ぼやきも怒りもないままに

台風の接近のせいか、昨日の午後あたりからなんだか肌寒い、いやそれはないが、しかし小さなエアコンがうなるまでもなくなった。寝るときは美子も私も、タオルケットを腹に乗せるだけだったのに、昨夜は足元にたたんでいた(また見栄を張る、ただ蹴落としていただけ)毛布をかけて寝た。
 温度の低さは今日も続いていて、午後などはしばらく休んでいた夜の森公園散歩を再開しようかな、と思ったほどだ。ただし空模様が怪しく、今にも一雨来そうだったので買い物だけにしたが。
 ともかくここ数日、来客もなく、特にしなければならないこともなく、ぼんやりゆっくり過ごした。でも明後日、十和田から愛たちが戻ってくるので、少し賑やかになりそうだ。今日のメールには、市のはからいでブルーベリー農園に招待されたときの写真が添付されてきた。さすが緯度の高い十和田だけはある。五月の帰省のときは三泊四日だったけれど、今回もそのくらいの予定なんだろうか。聞けばいいものを、なんとなく聞けないままだ。
 論創社の方がいよいよ本格的に動き出したが、実はタイトルをまだ決めかねている。今のところ『原発禍の南相馬に生きる』がメーン・タイトルになりそうだが、私としてはせっかく知られてきたモノディアロゴスを副題にしたいがどうなるか。ブログを読んでくださっている皆さんからもいい考えをいただければ、などと考えている。
 それから文中ところどころに出てくる個人名の扱いだが、私としては原則的に実名を載せたいと思っている。なにもイニシャルでぼかす必要はないのでは、と思うのだ。悪口を言うのでなければ、別に隠すことはないのでは。ただし悪口でも、政治家など公人相手の場合は有名税と思って我慢してもらうつもりだ。
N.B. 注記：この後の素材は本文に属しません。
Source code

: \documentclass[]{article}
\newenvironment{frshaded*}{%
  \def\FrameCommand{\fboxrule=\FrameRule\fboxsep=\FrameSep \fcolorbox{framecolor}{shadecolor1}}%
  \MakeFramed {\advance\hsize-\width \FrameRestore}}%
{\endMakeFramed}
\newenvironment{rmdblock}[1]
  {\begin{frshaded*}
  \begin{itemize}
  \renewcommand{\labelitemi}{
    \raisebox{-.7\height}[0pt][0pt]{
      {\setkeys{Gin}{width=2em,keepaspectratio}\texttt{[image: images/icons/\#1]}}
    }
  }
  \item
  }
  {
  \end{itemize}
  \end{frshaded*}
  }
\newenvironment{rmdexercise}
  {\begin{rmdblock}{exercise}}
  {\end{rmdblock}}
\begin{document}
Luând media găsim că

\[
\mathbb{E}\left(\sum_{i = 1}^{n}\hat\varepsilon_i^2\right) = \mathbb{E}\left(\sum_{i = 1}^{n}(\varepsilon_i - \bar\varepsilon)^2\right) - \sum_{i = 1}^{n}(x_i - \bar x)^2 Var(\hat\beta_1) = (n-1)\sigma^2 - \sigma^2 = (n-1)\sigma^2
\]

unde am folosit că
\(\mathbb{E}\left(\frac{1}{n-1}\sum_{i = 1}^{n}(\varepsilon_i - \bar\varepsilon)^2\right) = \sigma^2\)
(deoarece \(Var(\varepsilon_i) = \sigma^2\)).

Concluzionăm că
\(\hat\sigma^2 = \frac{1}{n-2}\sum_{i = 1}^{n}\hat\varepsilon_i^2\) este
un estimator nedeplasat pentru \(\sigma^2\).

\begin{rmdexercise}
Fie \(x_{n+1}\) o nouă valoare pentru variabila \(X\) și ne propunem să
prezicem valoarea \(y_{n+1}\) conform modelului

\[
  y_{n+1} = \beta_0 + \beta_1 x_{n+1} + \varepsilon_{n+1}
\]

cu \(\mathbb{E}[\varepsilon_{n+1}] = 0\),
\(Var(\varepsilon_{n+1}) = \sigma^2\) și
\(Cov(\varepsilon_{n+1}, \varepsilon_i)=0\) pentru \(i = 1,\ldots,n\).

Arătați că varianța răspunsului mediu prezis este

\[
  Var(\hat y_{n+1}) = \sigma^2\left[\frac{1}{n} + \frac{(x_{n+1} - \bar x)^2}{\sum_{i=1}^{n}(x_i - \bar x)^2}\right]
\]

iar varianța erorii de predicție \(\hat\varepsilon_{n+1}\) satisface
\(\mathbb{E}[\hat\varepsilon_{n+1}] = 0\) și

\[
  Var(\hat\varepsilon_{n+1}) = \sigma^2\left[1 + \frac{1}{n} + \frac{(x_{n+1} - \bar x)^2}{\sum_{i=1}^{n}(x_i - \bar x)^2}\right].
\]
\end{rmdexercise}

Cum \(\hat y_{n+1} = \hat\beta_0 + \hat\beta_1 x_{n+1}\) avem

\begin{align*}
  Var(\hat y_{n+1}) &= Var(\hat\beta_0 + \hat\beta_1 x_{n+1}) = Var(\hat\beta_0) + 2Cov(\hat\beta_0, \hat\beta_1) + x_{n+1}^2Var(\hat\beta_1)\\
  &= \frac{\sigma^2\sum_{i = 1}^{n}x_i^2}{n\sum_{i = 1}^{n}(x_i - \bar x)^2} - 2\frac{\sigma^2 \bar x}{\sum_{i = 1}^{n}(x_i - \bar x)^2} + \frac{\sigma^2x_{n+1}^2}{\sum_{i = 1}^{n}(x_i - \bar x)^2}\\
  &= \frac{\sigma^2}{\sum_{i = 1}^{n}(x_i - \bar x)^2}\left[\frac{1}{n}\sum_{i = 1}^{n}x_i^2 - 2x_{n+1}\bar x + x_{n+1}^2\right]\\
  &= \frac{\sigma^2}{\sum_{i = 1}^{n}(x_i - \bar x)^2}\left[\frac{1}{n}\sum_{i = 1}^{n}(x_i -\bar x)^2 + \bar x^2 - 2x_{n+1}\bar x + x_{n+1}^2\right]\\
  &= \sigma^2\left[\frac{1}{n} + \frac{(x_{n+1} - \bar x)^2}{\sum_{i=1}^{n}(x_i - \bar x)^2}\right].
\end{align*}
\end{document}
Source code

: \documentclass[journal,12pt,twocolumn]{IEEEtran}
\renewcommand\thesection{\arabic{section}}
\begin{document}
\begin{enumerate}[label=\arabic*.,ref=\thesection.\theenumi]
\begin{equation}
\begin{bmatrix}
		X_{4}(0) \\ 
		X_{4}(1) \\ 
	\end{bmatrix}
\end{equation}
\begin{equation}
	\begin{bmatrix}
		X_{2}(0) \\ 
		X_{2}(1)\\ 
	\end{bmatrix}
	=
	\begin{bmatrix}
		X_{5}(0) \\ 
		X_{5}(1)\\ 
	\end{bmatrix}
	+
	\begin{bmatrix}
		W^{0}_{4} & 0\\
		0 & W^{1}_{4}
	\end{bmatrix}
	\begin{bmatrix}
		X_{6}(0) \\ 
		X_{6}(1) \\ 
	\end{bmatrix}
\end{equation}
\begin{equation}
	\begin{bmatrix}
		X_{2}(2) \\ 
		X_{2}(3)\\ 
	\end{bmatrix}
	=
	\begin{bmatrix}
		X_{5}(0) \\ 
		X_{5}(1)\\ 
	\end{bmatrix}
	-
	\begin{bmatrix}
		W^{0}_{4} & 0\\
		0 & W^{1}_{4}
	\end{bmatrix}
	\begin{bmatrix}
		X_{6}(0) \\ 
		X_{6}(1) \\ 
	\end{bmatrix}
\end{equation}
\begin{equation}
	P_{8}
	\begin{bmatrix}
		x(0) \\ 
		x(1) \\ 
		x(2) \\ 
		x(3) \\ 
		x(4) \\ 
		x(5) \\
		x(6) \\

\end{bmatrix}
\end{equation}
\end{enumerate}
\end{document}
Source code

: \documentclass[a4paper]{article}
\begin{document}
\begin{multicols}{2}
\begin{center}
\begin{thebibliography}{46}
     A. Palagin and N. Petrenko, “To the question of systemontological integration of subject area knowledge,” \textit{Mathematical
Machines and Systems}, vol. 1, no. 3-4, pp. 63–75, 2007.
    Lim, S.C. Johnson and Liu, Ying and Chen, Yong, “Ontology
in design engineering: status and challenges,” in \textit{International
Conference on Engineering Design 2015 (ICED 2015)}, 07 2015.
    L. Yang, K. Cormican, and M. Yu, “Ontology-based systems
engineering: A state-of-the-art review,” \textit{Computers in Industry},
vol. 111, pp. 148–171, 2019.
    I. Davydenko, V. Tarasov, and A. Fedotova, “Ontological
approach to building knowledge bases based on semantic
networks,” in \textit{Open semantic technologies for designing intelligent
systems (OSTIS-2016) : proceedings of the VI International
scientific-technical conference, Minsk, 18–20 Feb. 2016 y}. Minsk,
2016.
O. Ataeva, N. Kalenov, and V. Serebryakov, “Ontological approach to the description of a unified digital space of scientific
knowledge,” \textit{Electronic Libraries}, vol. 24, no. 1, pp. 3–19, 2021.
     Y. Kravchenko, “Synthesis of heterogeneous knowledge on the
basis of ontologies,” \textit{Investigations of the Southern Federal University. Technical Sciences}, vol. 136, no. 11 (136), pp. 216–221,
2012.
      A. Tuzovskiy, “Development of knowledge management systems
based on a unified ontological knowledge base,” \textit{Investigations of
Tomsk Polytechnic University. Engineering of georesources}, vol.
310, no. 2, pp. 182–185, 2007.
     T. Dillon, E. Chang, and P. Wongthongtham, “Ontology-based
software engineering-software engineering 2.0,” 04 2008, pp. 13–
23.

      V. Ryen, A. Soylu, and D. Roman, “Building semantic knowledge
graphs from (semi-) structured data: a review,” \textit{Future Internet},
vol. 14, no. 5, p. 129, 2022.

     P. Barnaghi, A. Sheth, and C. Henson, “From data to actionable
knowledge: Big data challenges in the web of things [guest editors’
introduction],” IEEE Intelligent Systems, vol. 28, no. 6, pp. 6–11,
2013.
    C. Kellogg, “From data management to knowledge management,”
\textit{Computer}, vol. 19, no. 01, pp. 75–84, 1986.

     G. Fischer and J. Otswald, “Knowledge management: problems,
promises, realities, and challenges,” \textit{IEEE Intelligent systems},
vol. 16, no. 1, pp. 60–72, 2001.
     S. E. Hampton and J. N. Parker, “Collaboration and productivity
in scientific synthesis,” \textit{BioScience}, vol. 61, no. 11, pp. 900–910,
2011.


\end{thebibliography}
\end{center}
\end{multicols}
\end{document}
 前にも言ったと思うが、内容は大震災前日の三月十日から、七月六日まで。つまり美子が少し歩行が覚束なくなり、体を心持ち左に傾げるようになったあたりから、震災の後、神の場所がなかった、などという問題発言が最後に来るような構成で、図らずも震災・原発事故が孕んでいる深い問題空間をなぞったまま、つまり大きな疑問符を提示したまま幕を引く、というちょっと狡い構成になっている。
 解説は、おっとこれは企業秘密だろうから、今は言えない。私が言い出したのではなく、論創社の編集者が挙げた名前だが、私としてもまったく異存がない。異存がないどころか、もしその人が書いてくださればどんなに嬉しいだろう、と先ほどご本人にメールでお願いしたところだ。
 ともかく刊行されるのは八月十八日だそうです。乞うご期待!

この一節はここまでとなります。